Source texts of formatted documents:
......
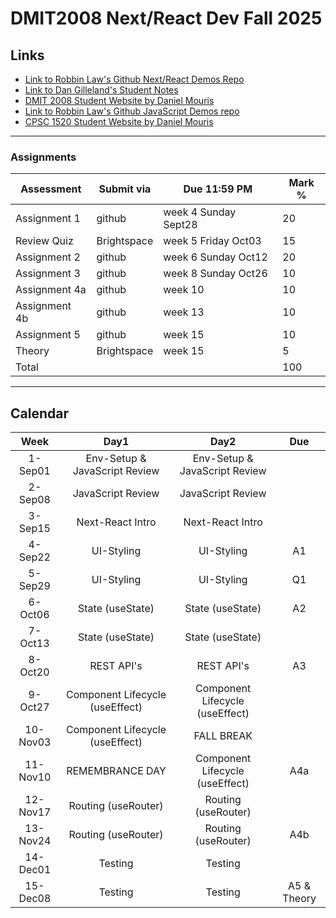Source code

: # DMIT2008 Next/React Dev Fall 2025

## Links

- [Link to Robbin Law's Github Next/React Demos Repo](https://github.com/RobbinLawJavaScript/next-react-demos)
- [Link to Dan Gilleland's Student Notes](https://dgilleland.github.io/DMIT-2008/)
- [DMIT 2008 Student Website by Daniel Mouris](https://dmit-2008.github.io/dmit2008/)
- [Link to Robbin Law's Github JavaScript Demos repo](https://github.com/RobbinLawJavaScript/javascript-demos.git)
- [CPSC 1520 Student Website by Daniel Mouris](https://cpsc-1520.github.io/cpsc1520/)

---

### Assignments

| Assessment | Submit via | Due 11:59 PM | Mark %|
|---|---|---|---|
| Assignment 1 | github | week 4 Sunday Sept28 | 20 |
| Review Quiz | Brightspace | week 5  Friday Oct03| 15 |
| Assignment 2 | github | week 6  Sunday Oct12| 20 |
| Assignment 3 | github | week 8  Sunday Oct26| 10 |
| Assignment 4a| github | week 10  | 10 |
| Assignment 4b| github | week 13  | 10 |
| Assignment 5 | github | week 15  | 10 |
| Theory | Brightspace | week 15  | 5 |
|Total|||100|

---

## Calendar

|Week|Day1|Day2|Due|
|:-:|:-:|:-:|:-:|
|1-Sep01|Env-Setup & JavaScript Review|Env-Setup & JavaScript Review||
|2-Sep08|JavaScript Review|JavaScript Review||
|3-Sep15|Next-React Intro|Next-React Intro||
|4-Sep22|UI-Styling|UI-Styling|A1|
|5-Sep29|UI-Styling|UI-Styling|Q1|
|6-Oct06|State (useState)|State (useState)|A2|
|7-Oct13|State (useState)|State (useState)||
|8-Oct20|REST API's|REST API's|A3|
|9-Oct27|Component Lifecycle (useEffect)|Component Lifecycle (useEffect)||
|10-Nov03|Component Lifecycle (useEffect)| FALL BREAK ||
|11-Nov10|REMEMBRANCE DAY|Component Lifecycle (useEffect)|A4a|
|12-Nov17|Routing (useRouter)|Routing (useRouter)||
|13-Nov24|Routing (useRouter)|Routing (useRouter)|A4b|
|14-Dec01|Testing|Testing||
|15-Dec08|Testing|Testing|A5 & Theory|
......
Within the data above, filter for lines containing the word "Website" and copy each one.

→ Result for this exercise:
- [DMIT 2008 Student Website by Daniel Mouris](https://dmit-2008.github.io/dmit2008/)
- [CPSC 1520 Student Website by Daniel Mouris](https://cpsc-1520.github.io/cpsc1520/)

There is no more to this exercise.